The feedback we receive from readers is always a treat.  Whether they’re gently reminding us of a difference in opinion or cheerfully describing the fates of our hell-bound souls, they always give us something to think about.  But it might surprise you to know that even the tons upon tons of spam we recieve have something to offer.  See for yourself:

Actually, We're Fine With It If It's Quality Spam.

So I am joyous I at last encountered this web site merely because I really was attempting to get it for a period of time as this is a pretty entertaining location

Thanks.  We like it too.

Pants weakened their replica, slapped the sisterhood along the effects with his authorities didn’t a audience. The magnum revolver, kidding my replica, left he without the means of the bronze, been through she, threw he to his none and me couldn’t down the presence to the tea. Cherry did complicated.

Promethean Times will never kid your replica.  That’s a promise.

I know you’d like to defend your maple-syrup drinking breathern up North who can’t even figure out how to win in the Olympics THEY host when they spend 9 months of the year playing Winter sports, but… let’s face it, the only thing Canada can do right is health care and a balanced immigration policy. That’s it!

Wow.  Bryan Adams really hurt you, huh?

"Pourquoi Avez-Vous Prendre Mon Nordiques?"

Each event can be labeled by four numbers: a time coordinate and three space coordinates; thus spacetime is a four-dimensional space.

Bet you didn’t realize you’d be learning something today.

plus I’d usually identified if We built a smaller amount searching that we might get more searching. I am because effective like a train engine. I basically developed that variety of the choice.

‘I am because effective like a train engine.’  We’re putting that one on our resumes.

He also said I live on the high ground so everybody is plastered and laughing about the tsunami that didnt happen. I still dont know if the character Im playing is gonna be ultimately bad good or somewhere in between.
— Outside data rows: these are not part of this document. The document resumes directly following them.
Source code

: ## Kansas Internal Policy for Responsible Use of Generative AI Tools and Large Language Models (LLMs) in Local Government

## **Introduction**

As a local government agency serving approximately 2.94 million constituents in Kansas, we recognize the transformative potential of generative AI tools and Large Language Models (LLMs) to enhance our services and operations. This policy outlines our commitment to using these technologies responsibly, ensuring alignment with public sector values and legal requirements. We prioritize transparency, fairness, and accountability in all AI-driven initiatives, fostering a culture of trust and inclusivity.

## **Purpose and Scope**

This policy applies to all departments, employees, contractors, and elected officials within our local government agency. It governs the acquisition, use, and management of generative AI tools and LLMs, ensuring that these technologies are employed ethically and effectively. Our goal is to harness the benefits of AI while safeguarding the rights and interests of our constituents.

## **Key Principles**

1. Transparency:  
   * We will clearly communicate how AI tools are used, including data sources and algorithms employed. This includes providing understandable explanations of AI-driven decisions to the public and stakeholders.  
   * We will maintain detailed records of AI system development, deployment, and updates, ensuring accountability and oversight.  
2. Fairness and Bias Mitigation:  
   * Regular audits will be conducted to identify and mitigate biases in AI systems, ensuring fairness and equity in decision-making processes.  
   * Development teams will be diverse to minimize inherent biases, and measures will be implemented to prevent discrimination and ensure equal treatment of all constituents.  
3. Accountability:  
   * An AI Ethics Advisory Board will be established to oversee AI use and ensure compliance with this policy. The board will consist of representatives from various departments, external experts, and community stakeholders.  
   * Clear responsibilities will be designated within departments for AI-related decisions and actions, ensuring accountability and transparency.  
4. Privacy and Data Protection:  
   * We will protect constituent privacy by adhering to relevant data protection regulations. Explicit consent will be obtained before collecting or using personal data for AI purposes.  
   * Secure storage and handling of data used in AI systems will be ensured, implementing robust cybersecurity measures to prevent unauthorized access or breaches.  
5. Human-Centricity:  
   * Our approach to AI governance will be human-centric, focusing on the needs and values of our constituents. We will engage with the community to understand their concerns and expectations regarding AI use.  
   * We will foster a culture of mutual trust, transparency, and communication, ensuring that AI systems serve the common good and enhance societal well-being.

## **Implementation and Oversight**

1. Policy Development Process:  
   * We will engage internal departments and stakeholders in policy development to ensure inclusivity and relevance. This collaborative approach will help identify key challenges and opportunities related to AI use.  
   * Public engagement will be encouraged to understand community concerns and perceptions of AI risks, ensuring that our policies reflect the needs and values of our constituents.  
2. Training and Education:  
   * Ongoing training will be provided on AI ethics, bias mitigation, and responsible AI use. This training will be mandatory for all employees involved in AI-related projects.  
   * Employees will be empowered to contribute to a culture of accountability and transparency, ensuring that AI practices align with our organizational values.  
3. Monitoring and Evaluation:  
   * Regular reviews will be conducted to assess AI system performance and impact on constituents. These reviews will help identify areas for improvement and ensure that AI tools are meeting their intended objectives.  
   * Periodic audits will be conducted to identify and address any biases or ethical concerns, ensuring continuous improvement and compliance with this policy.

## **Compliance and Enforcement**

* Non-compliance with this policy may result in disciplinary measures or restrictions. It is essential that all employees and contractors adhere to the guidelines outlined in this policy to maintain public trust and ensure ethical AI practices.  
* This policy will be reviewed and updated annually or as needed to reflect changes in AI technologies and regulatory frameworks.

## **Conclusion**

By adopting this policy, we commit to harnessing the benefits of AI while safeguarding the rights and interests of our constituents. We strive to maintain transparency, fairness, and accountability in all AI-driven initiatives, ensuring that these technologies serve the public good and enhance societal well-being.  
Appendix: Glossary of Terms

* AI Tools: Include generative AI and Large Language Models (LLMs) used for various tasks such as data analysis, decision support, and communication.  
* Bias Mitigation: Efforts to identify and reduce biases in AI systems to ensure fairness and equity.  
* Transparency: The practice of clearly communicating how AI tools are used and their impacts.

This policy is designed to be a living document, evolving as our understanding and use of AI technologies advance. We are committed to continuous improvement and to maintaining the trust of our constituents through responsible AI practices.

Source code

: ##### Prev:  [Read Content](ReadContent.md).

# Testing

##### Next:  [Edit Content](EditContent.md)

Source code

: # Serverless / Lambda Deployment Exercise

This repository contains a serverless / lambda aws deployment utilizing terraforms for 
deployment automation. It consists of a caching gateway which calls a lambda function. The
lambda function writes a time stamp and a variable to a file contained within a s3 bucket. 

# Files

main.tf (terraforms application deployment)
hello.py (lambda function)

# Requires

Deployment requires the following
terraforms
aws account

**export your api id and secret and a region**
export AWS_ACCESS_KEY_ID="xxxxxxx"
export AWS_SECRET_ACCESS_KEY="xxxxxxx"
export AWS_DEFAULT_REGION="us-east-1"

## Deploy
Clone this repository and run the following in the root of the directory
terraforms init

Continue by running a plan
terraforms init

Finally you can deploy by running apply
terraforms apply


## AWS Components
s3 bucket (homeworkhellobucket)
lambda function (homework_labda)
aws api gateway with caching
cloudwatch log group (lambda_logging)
That’s a bold tactic.  You’re aware now that the tsunami did happen, yes?

I give birth to be familiar with a few of the articles on your website trendy, and I really like your tastefulness of blogging. I added it to my favorites web stage list and disposition be checking promote soon. Please contain into public notice my position as approvingly and vindicate me know what you think. Thanks.

Thank you so much!  Those are without a doubt the greatest lengths anyone has gone to be familiar with our website trendy.

So Where Do All Those Creative Ideas Come From?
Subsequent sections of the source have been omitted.